● SOURCE DATA:
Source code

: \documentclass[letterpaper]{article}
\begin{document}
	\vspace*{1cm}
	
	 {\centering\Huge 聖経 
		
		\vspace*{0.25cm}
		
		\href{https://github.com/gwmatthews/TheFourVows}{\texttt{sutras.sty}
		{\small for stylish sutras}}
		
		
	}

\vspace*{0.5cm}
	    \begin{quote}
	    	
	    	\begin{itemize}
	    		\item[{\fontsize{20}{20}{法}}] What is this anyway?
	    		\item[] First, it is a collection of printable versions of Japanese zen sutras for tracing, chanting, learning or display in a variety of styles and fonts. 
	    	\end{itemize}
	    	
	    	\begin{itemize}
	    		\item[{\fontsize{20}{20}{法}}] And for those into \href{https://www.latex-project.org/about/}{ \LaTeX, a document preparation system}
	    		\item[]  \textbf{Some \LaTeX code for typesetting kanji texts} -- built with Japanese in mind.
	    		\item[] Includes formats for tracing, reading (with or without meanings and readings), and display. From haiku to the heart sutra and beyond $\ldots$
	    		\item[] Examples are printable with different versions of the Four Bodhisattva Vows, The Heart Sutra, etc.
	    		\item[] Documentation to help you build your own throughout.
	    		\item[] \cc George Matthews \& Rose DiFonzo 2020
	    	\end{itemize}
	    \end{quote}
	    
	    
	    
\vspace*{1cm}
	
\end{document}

● EXERCISE DIRECTIONS:
Scan the data above; copy every line where "with" appears.

● EXERCISE OUTPUT:
	    		\item[]  \textbf{Some \LaTeX code for typesetting kanji texts} -- built with Japanese in mind.
	    		\item[] Includes formats for tracing, reading (with or without meanings and readings), and display. From haiku to the heart sutra and beyond $\ldots$
	    		\item[] Examples are printable with different versions of the Four Bodhisattva Vows, The Heart Sutra, etc.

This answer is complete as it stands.